Varieties of minimal rational tangents of unbendable rational curves subordinate to contact structures

TL;DR

This paper characterizes the varieties of minimal rational tangents (VMRT) of unbendable rational curves subordinate to contact structures, establishing a correspondence with Legendrian submanifolds and constructing explicit examples using contact geometry and symplectic techniques.

Contribution

It proves that Legendrian submanifolds can be realized as VMRTs of unbendable rational curves in contact manifolds, providing a constructive method.

Findings

VMRTs of unbendable rational curves are Legendrian when tangent to contact distributions.

Constructs examples of contact manifolds with prescribed Legendrian VMRTs.

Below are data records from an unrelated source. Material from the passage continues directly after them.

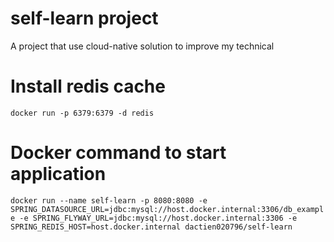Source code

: # self-learn project
A project that use cloud-native solution to improve my technical

# Install redis cache
`docker run -p 6379:6379 -d redis`

# Docker command to start application
`docker run --name self-learn -p 8080:8080 -e SPRING_DATASOURCE_URL=jdbc:mysql://host.docker.internal:3306/db_example -e SPRING_FLYWAY_URL=jdbc:mysql://host.docker.internal:3306 -e SPRING_REDIS_HOST=host.docker.internal dactien020796/self-learn`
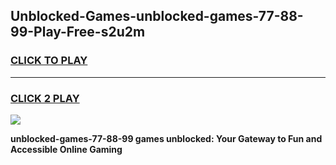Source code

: 
## Unblocked-Games-unblocked-games-77-88-99-Play-Free-s2u2m
<h3>
<a href="https://premium76.site?title=unblocked-games-77-88-99&ref=24M">CLICK TO PLAY</a></h3>
<hr>

<h3>
<a href="https://premium76.site?title=unblocked-games-77-88-99&ref=24M">CLICK 2 PLAY</a>
  
</h3>

<a href="https://premium76.site?title=unblocked-games-77-88-99&ref=24M"><img src="https://clearcache.store/games.png"></a>


**unblocked-games-77-88-99 games unblocked: Your Gateway to Fun and Accessible Online Gaming**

Links contact geometry, symplectic geometry, and rational curve deformation theory.

Abstract

A nonsingular rational curve $C$ in a complex manifold $X$ whose normal bundle is isomorphic to $${\mathcal O}_{{\mathbb P}^1}(1)^{\oplus p} \oplus {\mathcal O}_{{\mathbb P}^1}^{\oplus q}$$ for some nonnegative integers $p$ and $q$ is called an unbendable rational curve on $X$. Associated with it is the variety of minimal rational tangents (VMRT) at a point $x \in C,$ which is the germ of submanifolds ${\mathcal C}^C_x \subset {\mathbb P} T_x X$ consisting of tangent directions of small deformations of $C$ fixing $x$. Assuming that there exists a distribution $D \subset TX$ such that all small deformations of $C$ are tangent to $D$, one asks what kind of submanifolds of projective space can be realized as the VMRT ${\mathcal C}^C_x \subset {\mathbb P} D_x$. When $D \subset TX$ is a contact distribution, a well-known necessary condition is that ${\mathcal C}_x^C$ should be Legendrian with respect to the induced contact structure on ${\mathbb P} D_x$. We prove that this is also a sufficient condition: we construct a complex manifold $X$ with a contact structure $D \subset TX$ and an unbendable rational curve $C \subset X$ such that all small deformations of $C$ are tangent to $D$ and the VMRT ${\mathcal C}^C_x \subset {\mathbb P} D_x$ at some point $x\in C$ is projectively isomorphic to an arbitrarily given Legendrian submanifold. Our construction uses the geometry of contact lines on the Heisenberg group and a technical ingredient is the symplectic geometry of distributions the study of which has originated from geometric control theory.